Inside the data centers to the Tornado Tornado Constructed for the resilience of the AI
The company makes substantial investments in resilient infrastructure as part of its expansion. Its installation of Oklahoma City, which must be published online in June 2025, is designed to withstand extreme weather events.
“Oklahoma, as you know, is a kind of tornado area. Thus, this data center is really evaluated and designed to be entirely resistant to tornadoes and seismic activity, “said Wang. “It will resist the strongest tornado ever recorded registered. If this thing is happening, this thing will continue to send lama tokens to the developers. »»
The installation of Oklahoma City, operated in partnership with Scale Datacenter, will house more than 300 forces CS-3 systems And includes triple redundancy power plants and personalized water cooling solutions specially designed for systems on the scale of the Cerebras brochure.


From skepticism to market leadership: how deceptions prove its value
The expansion and partnerships announced today represent an important step for the deceptions, which have worked to prove itself in a material market of AI dominated by Nvidia.
“I think what was a reasonable skepticism with regard to customer adoption, maybe when we launched for the first time, I think it is now completely put in bed, just given the diversity of the logos we have,” said Wang.
The company targets three specific areas where rapid inference offers the most value: vocal and video treatment in real time, reasoning models and coding applications.
“Coding is one of these types of intermediate reasoning and regular questions / answers that may take 30 seconds at one minute to generate the whole code,” said Wang. “The speed is directly proportional to the productivity of developers. So have speed there.
By focusing on high -speed inference rather than competition on all IA workloads, Cerebras has found a niche where it can claim leadership on even the biggest cloud suppliers.
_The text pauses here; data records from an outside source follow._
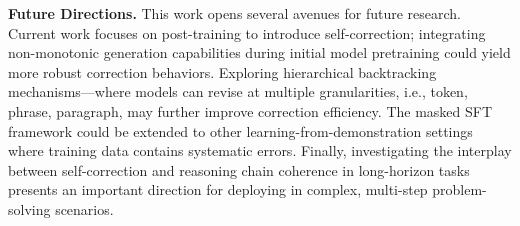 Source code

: \textbf{Future Directions.}
This work opens several avenues for future research.
Current work focuses on post-training to introduce self-correction; integrating non-monotonic generation capabilities during initial model pretraining could yield more robust correction behaviors.
Exploring hierarchical backtracking mechanisms—where models can revise at multiple granularities, i.e., token, phrase, paragraph, may further improve correction efficiency.
The masked SFT framework could be extended to other learning-from-demonstration settings where training data contains systematic errors.
Finally, investigating the interplay between self-correction and reasoning chain coherence in long-horizon tasks presents an important direction for deploying \modelname in complex, multi-step problem-solving scenarios. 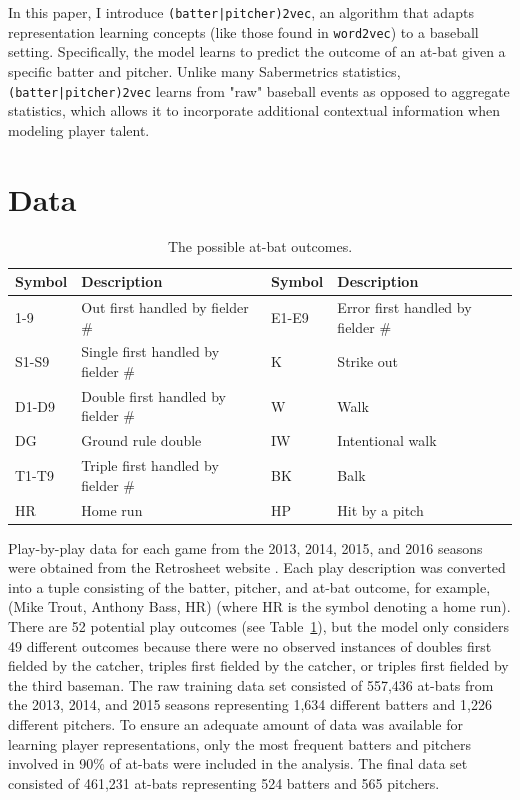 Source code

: \documentclass{article}
\begin{document}
In this paper, I introduce \texttt{(batter|pitcher)2vec}, an algorithm that adapts representation learning concepts (like those found in \texttt{word2vec}) to a baseball setting. Specifically, the model learns to predict the outcome of an at-bat given a specific batter and pitcher. Unlike many Sabermetrics statistics, \texttt{(batter|pitcher)2vec} learns from "raw" baseball events as opposed to aggregate statistics, which allows it to incorporate additional contextual information when modeling player talent.

\section{Data}
\label{data}

\begin{table}
\centering
\begin{adjustbox}{max width=\textwidth}
    \begin{tabular}{ | l | l | l | l | }
    \hline
    Symbol & Description & Symbol & Description \\ 
    \hline\hline
    1-9 & Out first handled by fielder \# & E1-E9 & Error first handled by fielder \# \\
    \hline
    S1-S9 & Single first handled by fielder \# & K & Strike out \\
    \hline
    D1-D9 & Double first handled by fielder \# & W & Walk \\
    \hline
    DG & Ground rule double & IW & Intentional walk \\
    \hline
    T1-T9 & Triple first handled by fielder \# & BK & Balk \\
    \hline
    HR & Home run & HP & Hit by a pitch \\
    \hline
    \end{tabular}
\end{adjustbox}
\caption{The possible at-bat outcomes.}
\label{table:at_bats}
\end{table}

Play-by-play data for each game from the 2013, 2014, 2015, and 2016 seasons were obtained from the Retrosheet website \parencite{Retro}. Each play description was converted into a tuple consisting of the batter, pitcher, and at-bat outcome, for example, (Mike Trout, Anthony Bass, HR) (where HR is the symbol denoting a home run). There are 52 potential play outcomes (see Table~\ref{table:at_bats}), but the model only considers 49 different outcomes because there were no observed instances of doubles first fielded by the catcher, triples first fielded by the catcher, or triples first fielded by the third baseman. The raw training data set consisted of 557,436 at-bats from the 2013, 2014, and 2015 seasons representing 1,634 different batters and 1,226 different pitchers. To ensure an adequate amount of data was available for learning player representations, only the most frequent batters and pitchers involved in 90\% of at-bats were included in the analysis. The final data set consisted of 461,231 at-bats representing 524 batters and 565 pitchers.
\end{document}
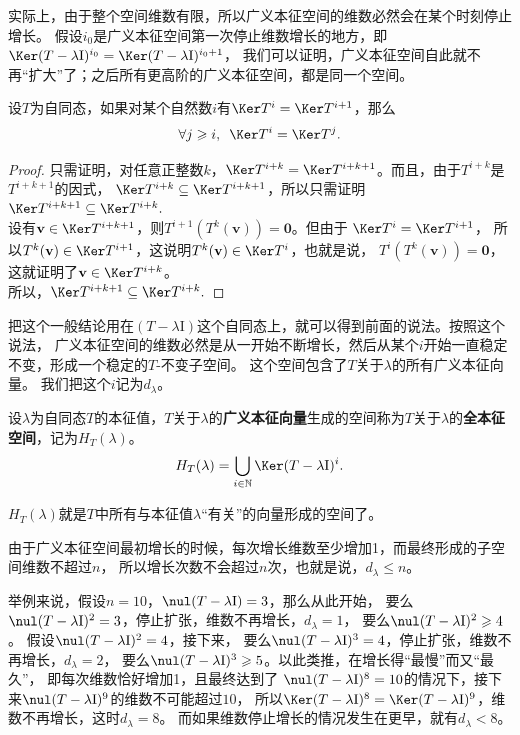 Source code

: \documentclass[12pt,UTF8]{ctexbook}
\begin{document}
实际上，由于整个空间维数有限，所以广义本征空间的维数必然会在某个时刻停止增长。
假设$i_0$是广义本征空间第一次停止维数增长的地方，即$\Ker (T - \lambda\mathrm{I})^{i_0} = \Ker (T - \lambda\mathrm{I})^{i_0+1}$，
我们可以证明，广义本征空间自此就不再“扩大”了；之后所有更高阶的广义本征空间，都是同一个空间。
\begin{pp}\label{pp:6_12_2}
    设$T$为自同态，如果对某个自然数$i$有$\Ker T^{i} = \Ker T^{i+1}$，那么
    $$ \forall j \geqslant i, \,\,\, \Ker T^{i} = \Ker T^{j}.$$
\end{pp}
\begin{proof} %
    只需证明，对任意正整数$k$，$\Ker T^{i+k} = \Ker T^{i+k+1}$。而且，由于$T^{i+k}$是$T^{i+k+1}$的因式，
    $\Ker T^{i+k} \subseteq \Ker T^{i+k+1}$，所以只需证明$\Ker T^{i+k+1} \subseteq \Ker T^{i+k}.$\\
    设有$\mathbf{v}\in\Ker T^{i+k+1}$，则$T^{i+1}(T^k(\mathbf{v})) = \mathbf{0}$。但由于 $\Ker T^{i} = \Ker T^{i+1}$，
    所以$T^k(\mathbf{v}) \in \Ker T^{i+1} $，这说明$T^k(\mathbf{v}) \in \Ker T^{i}$，也就是说，
    $T^{i}(T^k(\mathbf{v})) = \mathbf{0}$，这就证明了$\mathbf{v}\in\Ker T^{i+k}$。\\
    所以，$\Ker T^{i+k+1} \subseteq \Ker T^{i+k}.$

\end{proof}

把这个一般结论用在$(T - \lambda\mathrm{I})$这个自同态上，就可以得到前面的说法。按照这个说法，
广义本征空间的维数必然是从一开始不断增长，然后从某个$i$开始一直稳定不变，形成一个稳定的$T$-不变子空间。
这个空间包含了$T$关于$\lambda$的所有广义本征向量。
我们把这个$i$记为$d_\lambda$。
\begin{df}\label{df:6_4_2}
    设$\lambda$为自同态$T$的本征值，$T$关于$\lambda$的\textbf{广义本征向量}生成的空间称为$T$关于$\lambda$的\textbf{全本征空间}，记为$H_T(\lambda)$。
    $$ H_T(\lambda) = \bigcup_{i\in\mathbb{N}} \Ker (T - \lambda\mathrm{I})^i.$$
\end{df}
$H_T(\lambda)$就是$T$中所有与本征值$\lambda$“有关”的向量形成的空间了。

由于广义本征空间最初增长的时候，每次增长维数至少增加1，而最终形成的子空间维数不超过$n$，
所以增长次数不会超过$n$次，也就是说，$d_\lambda\leqslant n$。

举例来说，假设$n=10$，$\nul (T - \lambda\mathrm{I}) = 3$，那么从此开始，
要么$\nul (T - \lambda\mathrm{I})^2 = 3$，停止扩张，维数不再增长，$d_\lambda=1$，
要么$\nul (T - \lambda\mathrm{I})^2 \geqslant 4$。
假设$\nul (T - \lambda\mathrm{I})^2 = 4$，接下来，
要么$\nul (T - \lambda\mathrm{I})^3 = 4$，停止扩张，维数不再增长，$d_\lambda=2$，
要么$\nul (T - \lambda\mathrm{I})^3 \geqslant 5$。以此类推，在增长得“最慢”而又“最久”，
即每次维数恰好增加1，且最终达到了
$\nul (T - \lambda\mathrm{I})^8 = 10$的情况下，接下来$\nul (T - \lambda\mathrm{I})^9$的维数不可能超过$10$，
所以$\Ker (T - \lambda\mathrm{I})^8 = \Ker (T - \lambda\mathrm{I})^9$，维数不再增长，这时$d_\lambda=8$。
而如果维数停止增长的情况发生在更早，就有$d_\lambda<8$。
\end{document}
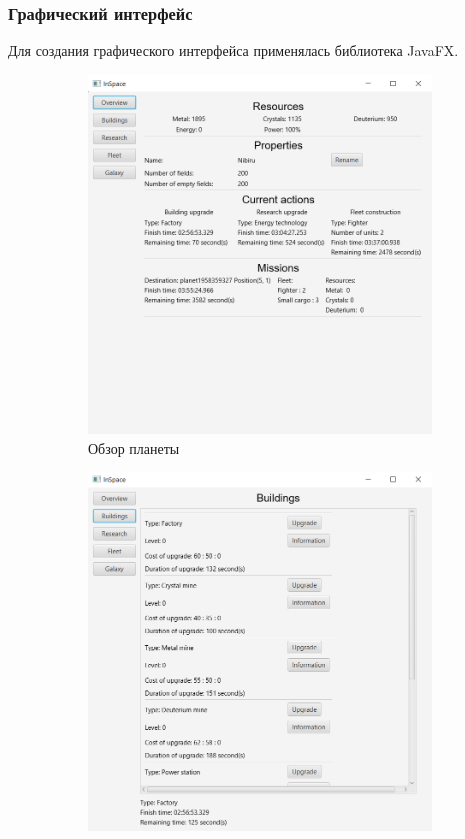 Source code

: \subsubsection{Графический интерфейс}
Для создания графического интерфейса применялась библиотека JavaFX.

\begin{figure}[H]
\centering
\begin{subfigure}[b]{0.4\textwidth} 
\includegraphics[width=1\textwidth]{../screenshots/1.png}
\caption{Обзор планеты}
\end{subfigure}
\begin{subfigure}[b]{0.4\textwidth} 
\includegraphics[width=1\textwidth]{../screenshots/2.png}

\end{subfigure}
\end{figure}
“No one usually competes with AWS and Azure on their scale. We obviously do not reach the full scale like them, but to be able to reproduce a key segment … On the high -speed inference forehead, we will have more capacity than them, ”said Wang.
Why expansion centered on cerebras is important for the sovereignty of AI and future workloads
Expansion occurs at a time when the AI industry is increasingly focusing on inference capacities, while businesses go from generative AI experimentation to deploy it in production applications where speed and profitability are essential.
With 85% of its inference capacity located in the United States, Cerebras is also positioned as a key player in the progress of domestic AI infrastructure at a time when technological sovereignty has become a national priority.
“Cerebras turalizes the future of American AI managers with unmatched performance, scale and efficiency – these new global data centers will serve as a backbone for the next AI innovation wave,” said Dhiraj Mallick, COO of Cerebras Systems, in the announcement of society.
Like models of reasoning like Deepseek R1 And O3 of Openai Become more widespread, the demand for faster inference solutions should increase. These models, which can take a few minutes to generate answers on traditional equipment, work almost instantly on Cerebras systems, depending on the company.
For technical decision -makers evaluating AI infrastructure options, Cerebras expansion represents a new significant alternative to GPU -based solutions, in particular for applications where response time is essential for user experience.
It remains to be seen whether the company can really question Nvidia’s domination on the wider AI market, but its emphasis on high -speed inference and investment in substantial infrastructure demonstrates a clear strategy to carve a precious segment of the rapid AI landscape.